There are two main types of stock options:

  1. Employer stock options

  2. Open market stock options

Receiving an employer stock option

The two main types of stock options you might receive from your employer are:

  • Incentive stock options (also known as statutory or qualified options, or ISOs) and

  • Non-qualified stock options (aka non-statutory options or NSOs)

These employer stock options are often awarded at a discount or a fixed price to buy stock in the company. While both types of options are often used as bonus or reward payments to employees, they carry different tax implications.

The good news is that regardless of the type of option you are awarded, you usually won't face any tax consequences at the time you receive the option.

No matter how many statutory or non-statutory stock options you receive, you typically don't have to report them when you file your taxes until you exercise those options, unless the option is actively traded on an established market or its value can be readily determined.

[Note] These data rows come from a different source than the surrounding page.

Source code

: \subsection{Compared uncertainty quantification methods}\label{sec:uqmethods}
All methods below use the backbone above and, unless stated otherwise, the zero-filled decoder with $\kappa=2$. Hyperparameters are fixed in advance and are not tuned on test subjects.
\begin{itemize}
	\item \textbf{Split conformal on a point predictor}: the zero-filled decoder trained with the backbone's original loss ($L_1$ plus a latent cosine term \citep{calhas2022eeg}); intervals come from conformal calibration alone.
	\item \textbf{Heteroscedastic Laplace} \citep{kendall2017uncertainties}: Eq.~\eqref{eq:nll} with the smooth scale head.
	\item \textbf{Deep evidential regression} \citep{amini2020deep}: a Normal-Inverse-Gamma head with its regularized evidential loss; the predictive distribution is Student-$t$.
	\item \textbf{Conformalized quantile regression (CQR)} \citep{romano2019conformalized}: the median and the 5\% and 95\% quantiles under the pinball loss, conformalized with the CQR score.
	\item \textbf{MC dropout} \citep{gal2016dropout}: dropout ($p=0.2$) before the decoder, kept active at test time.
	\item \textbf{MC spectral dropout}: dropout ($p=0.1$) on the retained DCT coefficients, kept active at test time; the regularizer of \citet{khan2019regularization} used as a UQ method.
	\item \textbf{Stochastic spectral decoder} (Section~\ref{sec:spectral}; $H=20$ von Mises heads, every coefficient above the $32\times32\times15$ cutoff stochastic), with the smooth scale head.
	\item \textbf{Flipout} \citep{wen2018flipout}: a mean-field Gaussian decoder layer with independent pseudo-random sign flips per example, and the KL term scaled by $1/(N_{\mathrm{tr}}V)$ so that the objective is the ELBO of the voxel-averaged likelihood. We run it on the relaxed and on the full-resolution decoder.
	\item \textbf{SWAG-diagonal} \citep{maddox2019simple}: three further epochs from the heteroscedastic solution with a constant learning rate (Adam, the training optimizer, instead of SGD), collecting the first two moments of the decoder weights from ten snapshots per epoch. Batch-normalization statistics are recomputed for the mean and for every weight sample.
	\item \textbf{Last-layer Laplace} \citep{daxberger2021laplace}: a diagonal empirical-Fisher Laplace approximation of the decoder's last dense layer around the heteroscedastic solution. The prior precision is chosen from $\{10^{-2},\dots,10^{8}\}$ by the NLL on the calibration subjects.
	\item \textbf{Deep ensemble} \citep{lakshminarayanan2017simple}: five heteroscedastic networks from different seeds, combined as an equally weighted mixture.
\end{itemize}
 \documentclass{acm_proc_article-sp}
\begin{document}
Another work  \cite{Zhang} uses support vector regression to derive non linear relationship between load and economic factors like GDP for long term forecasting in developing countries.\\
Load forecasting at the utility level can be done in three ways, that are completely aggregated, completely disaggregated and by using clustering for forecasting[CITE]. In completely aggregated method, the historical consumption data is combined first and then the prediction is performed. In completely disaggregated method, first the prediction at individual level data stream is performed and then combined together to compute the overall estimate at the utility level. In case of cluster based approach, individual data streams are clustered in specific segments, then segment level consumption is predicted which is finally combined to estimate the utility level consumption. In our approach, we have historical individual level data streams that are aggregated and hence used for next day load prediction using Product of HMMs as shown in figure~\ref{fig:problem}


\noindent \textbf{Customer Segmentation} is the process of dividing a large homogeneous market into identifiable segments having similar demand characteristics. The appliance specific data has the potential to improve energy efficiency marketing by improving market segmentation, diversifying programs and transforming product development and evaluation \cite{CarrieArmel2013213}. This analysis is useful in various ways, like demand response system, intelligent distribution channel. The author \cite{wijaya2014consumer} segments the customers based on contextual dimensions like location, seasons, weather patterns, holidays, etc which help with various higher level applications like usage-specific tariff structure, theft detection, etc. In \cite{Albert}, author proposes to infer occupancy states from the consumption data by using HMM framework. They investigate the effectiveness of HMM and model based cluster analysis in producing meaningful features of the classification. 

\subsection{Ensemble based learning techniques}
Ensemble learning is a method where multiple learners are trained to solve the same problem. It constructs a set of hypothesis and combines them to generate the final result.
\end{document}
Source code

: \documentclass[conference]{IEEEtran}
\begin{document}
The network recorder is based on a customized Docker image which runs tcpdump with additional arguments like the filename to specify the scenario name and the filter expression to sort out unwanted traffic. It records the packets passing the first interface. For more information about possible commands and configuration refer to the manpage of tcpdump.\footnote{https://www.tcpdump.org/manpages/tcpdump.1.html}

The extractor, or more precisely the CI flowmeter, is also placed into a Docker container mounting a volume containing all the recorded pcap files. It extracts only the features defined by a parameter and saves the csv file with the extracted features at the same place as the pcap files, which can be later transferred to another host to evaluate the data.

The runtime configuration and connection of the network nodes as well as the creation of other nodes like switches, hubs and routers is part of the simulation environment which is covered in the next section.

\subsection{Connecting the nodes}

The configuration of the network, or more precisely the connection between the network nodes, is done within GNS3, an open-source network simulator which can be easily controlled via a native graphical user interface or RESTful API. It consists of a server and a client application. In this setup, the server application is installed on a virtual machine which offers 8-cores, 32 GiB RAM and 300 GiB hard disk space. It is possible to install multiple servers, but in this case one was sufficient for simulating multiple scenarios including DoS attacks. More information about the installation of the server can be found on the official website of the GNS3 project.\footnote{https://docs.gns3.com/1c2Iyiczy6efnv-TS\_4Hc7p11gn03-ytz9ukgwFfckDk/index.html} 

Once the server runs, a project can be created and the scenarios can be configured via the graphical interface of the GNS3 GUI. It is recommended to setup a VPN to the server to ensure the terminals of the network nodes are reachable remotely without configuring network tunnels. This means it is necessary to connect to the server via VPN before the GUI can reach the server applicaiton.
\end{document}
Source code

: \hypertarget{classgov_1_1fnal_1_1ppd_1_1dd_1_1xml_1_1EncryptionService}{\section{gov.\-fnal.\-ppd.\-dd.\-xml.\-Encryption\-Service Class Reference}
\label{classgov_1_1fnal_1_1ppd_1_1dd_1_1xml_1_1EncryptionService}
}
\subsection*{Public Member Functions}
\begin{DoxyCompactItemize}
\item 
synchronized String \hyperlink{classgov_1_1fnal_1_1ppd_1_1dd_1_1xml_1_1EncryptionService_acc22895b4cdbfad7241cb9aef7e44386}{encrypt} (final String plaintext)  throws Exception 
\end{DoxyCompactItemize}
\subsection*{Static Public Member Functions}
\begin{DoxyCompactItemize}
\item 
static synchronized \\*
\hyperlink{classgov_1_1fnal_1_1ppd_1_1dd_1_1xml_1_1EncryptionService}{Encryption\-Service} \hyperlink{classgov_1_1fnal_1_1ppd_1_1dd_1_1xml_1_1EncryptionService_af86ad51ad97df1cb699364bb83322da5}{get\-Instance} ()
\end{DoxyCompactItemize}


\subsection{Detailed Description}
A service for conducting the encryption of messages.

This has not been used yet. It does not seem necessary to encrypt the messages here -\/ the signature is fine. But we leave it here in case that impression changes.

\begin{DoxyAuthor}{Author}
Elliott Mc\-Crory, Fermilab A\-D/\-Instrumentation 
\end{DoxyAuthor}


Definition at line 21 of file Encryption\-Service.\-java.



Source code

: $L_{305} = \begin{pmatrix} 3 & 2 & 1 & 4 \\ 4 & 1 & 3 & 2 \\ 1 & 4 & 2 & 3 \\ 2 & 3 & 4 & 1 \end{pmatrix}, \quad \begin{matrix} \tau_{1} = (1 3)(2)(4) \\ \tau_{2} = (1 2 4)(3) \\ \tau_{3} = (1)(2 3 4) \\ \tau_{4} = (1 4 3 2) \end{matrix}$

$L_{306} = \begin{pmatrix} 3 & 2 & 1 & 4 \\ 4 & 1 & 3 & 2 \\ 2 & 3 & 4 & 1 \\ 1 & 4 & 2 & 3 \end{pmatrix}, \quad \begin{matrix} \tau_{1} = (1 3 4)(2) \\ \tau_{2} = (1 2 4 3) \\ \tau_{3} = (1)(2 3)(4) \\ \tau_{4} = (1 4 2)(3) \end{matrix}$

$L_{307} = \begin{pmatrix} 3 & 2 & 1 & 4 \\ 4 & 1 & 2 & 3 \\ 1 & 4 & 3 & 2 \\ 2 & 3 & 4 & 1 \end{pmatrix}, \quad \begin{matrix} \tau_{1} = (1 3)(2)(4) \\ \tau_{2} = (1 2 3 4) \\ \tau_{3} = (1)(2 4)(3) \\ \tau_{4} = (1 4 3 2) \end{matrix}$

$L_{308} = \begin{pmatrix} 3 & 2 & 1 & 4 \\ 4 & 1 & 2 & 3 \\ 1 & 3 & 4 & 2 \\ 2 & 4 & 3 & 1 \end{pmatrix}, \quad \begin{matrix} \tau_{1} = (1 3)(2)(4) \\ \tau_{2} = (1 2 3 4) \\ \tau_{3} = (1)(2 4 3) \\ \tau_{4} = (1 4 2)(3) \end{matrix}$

This exception is rare but does happen at times.

Exercising an option

When you exercise an option, you agree to pay the price specified by the option for shares of stock, also called the award, strike, or exercise price.

For example, if you exercise the option to buy 100 shares of IBM stock at $150/share, at the time of exercise you'll effectively exchange your option for 100 shares of IBM stock, and you'll no longer have the right to buy additional IBM shares at $150/share.

  • When you exercise an incentive stock option (ISO), there are generally no tax consequences, although you will have to use Form 6251 to determine if you owe any Alternative Minimum Tax (AMT).

  • However, when you exercise a non-statutory stock option (NSO), you're liable for ordinary income tax on the difference between the price you paid for the stock and the current fair market value.

If you exercise a non-statutory option for IBM at $150/share and the current market value is $160/share, you'll pay tax on the $10/share difference ($160 – $150 = $10).

For example:

  • 100 shares x $150 (award price)/share = $15,000

  • 100 shares x $160 (current market value)/share = $16,000

  • $16,000 – $15,000 = $1,000 taxable income

Since you'll have to exercise your option through your employer, your employer will usually report the amount of your income on line 1 of your Form W-2 as ordinary wages or salary and the income will be included when you file your tax return.

Selling stock

When you sell stock you've acquired via the exercise of any type of option, you might face additional taxes.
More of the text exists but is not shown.